At the same time, any blatant attempt to steal the election could well unleash a firestorm. Benazir Bhutto’s murder is too fresh in the public consciousness for her supporters to accept open rigging. In Sindh, most public officials will be too nervous about provoking watchful PPP activists to follow unwritten instructions. Thus, the effect of Bhutto’s death might be to produce a situation where blatant electoral fraud is much more difficult.
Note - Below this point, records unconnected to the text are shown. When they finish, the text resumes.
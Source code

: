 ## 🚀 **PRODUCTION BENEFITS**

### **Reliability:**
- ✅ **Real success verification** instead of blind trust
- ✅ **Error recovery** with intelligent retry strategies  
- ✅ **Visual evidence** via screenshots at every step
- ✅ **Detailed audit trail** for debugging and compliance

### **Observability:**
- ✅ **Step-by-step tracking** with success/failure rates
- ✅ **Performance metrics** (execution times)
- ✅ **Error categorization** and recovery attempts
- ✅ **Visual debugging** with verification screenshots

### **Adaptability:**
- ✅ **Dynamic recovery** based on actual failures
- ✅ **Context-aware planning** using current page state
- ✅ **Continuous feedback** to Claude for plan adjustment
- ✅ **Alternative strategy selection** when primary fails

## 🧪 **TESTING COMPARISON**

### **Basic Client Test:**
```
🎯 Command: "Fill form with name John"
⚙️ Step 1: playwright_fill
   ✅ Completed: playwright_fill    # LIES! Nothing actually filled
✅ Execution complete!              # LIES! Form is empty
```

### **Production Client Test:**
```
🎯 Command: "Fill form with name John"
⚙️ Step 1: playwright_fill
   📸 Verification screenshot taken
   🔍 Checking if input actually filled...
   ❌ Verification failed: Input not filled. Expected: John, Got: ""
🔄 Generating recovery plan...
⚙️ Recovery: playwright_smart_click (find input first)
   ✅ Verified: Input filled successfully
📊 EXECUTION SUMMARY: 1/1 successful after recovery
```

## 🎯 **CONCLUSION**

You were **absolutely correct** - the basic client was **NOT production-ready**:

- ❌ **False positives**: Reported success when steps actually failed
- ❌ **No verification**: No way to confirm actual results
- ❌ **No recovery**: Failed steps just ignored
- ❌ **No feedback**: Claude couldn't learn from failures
This, however, does not mean that the PPP’s progress to office will be untroubled. For another probable outcome of the tragedy is the disintegration of the party along provincial lines. The smooth succession to a new leadership - conducted in the emotional trauma of its leader’s death, and under the shadow of the elections - may for the moment conceal this deeper tendency. It was important to the party to anoint a successor quickly, and the fact that Bhutto’s will gave her widower, Asif Ali Zardari, a degree of legitimacy and authority made his selection inevitable in the circumstances. But the party leadership’s appointment of their 19-year-old son Bilawal as nominal chairman also recognised the reality that Zardari is a deeply divisive figure within the party (see Maruf Khwaja, "Pakistan: dynasty vs democracy", 9 January 2007).

Zardari himself has announced that he will not run for office, but will play a "Sonia Gandhi-like" role, overseeing the party and acting as an advisory figure. This has not reassured party activists. They remember with anger the dismissal of their government twice in the 1990s on corruption charges, largely because of allegations against Zardari. To this day, party diehards refuse to believe that their leader Benazir (ousted as prime minister on each occasion) was in any way responsible, and blame her husband for all the sleaze.

These tensions will take some time to play out. Meanwhile, if the PPP does as well as expected on 18 February, the crunch will come after the elections when ministerial portfolios are allocated. Most observers expect Makhdoom Amin Fahim, the vice-chairman of the PPP, to be made prime minister. This respected Sindhi feudal baron was Benazir Bhutto’s faithful ally, but his weak and colourless character will make it easy for Zardari to manipulate him. As a result, party circles fear that Zardari will wield actual power, and he will use his nominees in government to dominate policy and decision-making.

The reputation for corruption that clings to Zardari - "Mr Ten Percent", in the routine media portrayal - will make him again an easy media target. More seriously, it will also provide the material for intelligence agencies to reprise a past role by destabilising an elected government. Bilawal is too young to play a responsible role in government, and Benazir Bhutto left no second-tier leadership capable of taking over and carrying the Pakistan People’s Party forward after her death. This vacuum makes it all the more likely that senior members of the party will refuse to accept directions from Asif Ali Zardari, thus precipitating a crisis within the party and fuelling even further its internal tensions.

In the month of Muharram, party loyalists are bound to make the point that their leader fell a martyr to democracy. The echoes of a tragedy that occurred some fourteen centuries ago can be heard loud and clear.